(RECORDS SUPPLIED)
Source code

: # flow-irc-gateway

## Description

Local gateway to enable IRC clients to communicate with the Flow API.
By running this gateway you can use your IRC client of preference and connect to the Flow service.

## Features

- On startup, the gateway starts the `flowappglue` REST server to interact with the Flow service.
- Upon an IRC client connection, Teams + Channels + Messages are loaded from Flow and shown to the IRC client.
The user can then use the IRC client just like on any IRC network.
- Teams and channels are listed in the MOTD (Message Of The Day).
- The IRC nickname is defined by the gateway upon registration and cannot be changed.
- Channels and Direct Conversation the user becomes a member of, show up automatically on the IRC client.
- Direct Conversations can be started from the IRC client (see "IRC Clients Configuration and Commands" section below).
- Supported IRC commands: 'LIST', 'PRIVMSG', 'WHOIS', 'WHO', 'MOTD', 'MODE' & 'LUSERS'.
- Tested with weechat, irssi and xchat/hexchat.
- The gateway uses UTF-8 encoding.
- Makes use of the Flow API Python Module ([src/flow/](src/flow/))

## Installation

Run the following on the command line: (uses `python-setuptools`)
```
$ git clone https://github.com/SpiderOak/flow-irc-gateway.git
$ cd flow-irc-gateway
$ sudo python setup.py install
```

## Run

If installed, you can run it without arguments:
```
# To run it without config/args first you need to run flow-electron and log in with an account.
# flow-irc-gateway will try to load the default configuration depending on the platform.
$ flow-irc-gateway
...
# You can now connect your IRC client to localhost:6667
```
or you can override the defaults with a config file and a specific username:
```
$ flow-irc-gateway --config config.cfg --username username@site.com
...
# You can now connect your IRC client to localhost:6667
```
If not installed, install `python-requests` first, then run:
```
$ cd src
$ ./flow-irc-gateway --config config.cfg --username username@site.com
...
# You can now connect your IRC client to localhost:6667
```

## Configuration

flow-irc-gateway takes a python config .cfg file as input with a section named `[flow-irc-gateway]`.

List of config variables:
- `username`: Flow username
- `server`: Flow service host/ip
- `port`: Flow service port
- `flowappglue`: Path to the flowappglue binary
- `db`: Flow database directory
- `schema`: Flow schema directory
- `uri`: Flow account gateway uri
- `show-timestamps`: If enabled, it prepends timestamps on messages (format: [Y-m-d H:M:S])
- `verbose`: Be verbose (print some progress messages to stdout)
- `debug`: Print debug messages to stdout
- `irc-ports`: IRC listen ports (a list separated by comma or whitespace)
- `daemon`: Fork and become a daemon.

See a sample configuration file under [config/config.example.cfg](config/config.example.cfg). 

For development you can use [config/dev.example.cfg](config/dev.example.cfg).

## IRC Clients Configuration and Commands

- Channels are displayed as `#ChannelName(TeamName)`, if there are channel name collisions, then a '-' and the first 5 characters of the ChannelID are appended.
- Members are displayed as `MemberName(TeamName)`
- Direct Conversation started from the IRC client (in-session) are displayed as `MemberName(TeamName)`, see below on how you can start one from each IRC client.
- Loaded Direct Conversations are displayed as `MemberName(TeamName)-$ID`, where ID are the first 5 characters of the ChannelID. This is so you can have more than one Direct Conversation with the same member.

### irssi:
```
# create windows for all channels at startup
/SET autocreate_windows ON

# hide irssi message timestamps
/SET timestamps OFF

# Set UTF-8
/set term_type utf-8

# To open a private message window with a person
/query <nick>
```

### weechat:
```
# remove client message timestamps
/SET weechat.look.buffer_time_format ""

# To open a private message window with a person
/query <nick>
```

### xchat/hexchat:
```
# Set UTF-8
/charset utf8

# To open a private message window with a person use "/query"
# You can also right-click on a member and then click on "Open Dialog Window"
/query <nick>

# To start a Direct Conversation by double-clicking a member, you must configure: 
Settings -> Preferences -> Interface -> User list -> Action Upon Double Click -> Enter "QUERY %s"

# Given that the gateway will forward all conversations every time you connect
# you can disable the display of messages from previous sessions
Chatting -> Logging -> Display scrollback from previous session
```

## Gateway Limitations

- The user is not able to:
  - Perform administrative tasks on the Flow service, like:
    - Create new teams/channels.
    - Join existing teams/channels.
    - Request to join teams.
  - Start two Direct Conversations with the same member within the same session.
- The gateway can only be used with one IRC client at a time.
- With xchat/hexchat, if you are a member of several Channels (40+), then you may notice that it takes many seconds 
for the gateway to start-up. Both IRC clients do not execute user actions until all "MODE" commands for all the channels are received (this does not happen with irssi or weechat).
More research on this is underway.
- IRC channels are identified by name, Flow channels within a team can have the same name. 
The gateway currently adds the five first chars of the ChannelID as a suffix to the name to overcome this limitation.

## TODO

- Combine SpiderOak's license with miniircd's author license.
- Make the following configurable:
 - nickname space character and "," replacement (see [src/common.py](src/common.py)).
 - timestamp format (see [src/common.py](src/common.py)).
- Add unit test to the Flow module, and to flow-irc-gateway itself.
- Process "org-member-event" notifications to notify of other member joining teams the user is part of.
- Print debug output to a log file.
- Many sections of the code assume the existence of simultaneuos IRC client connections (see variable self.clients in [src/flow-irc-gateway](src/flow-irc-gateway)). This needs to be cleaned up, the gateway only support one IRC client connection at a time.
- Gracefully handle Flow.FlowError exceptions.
(End RECORDS SUPPLIED)
# EXERCISE DESCRIPTION
Above are the records; repeat exactly the lines from the one holding "If not installed, install" down to the one holding "- Direct Conversation started", end lines included.

# REPLY
If not installed, install `python-requests` first, then run:
```
$ cd src
$ ./flow-irc-gateway --config config.cfg --username username@site.com
...
# You can now connect your IRC client to localhost:6667
```

## Configuration

flow-irc-gateway takes a python config .cfg file as input with a section named `[flow-irc-gateway]`.

List of config variables:
- `username`: Flow username
- `server`: Flow service host/ip
- `port`: Flow service port
- `flowappglue`: Path to the flowappglue binary
- `db`: Flow database directory
- `schema`: Flow schema directory
- `uri`: Flow account gateway uri
- `show-timestamps`: If enabled, it prepends timestamps on messages (format: [Y-m-d H:M:S])
- `verbose`: Be verbose (print some progress messages to stdout)
- `debug`: Print debug messages to stdout
- `irc-ports`: IRC listen ports (a list separated by comma or whitespace)
- `daemon`: Fork and become a daemon.

See a sample configuration file under [config/config.example.cfg](config/config.example.cfg). 

For development you can use [config/dev.example.cfg](config/dev.example.cfg).

## IRC Clients Configuration and Commands

- Channels are displayed as `#ChannelName(TeamName)`, if there are channel name collisions, then a '-' and the first 5 characters of the ChannelID are appended.
- Members are displayed as `MemberName(TeamName)`
- Direct Conversation started from the IRC client (in-session) are displayed as `MemberName(TeamName)`, see below on how you can start one from each IRC client.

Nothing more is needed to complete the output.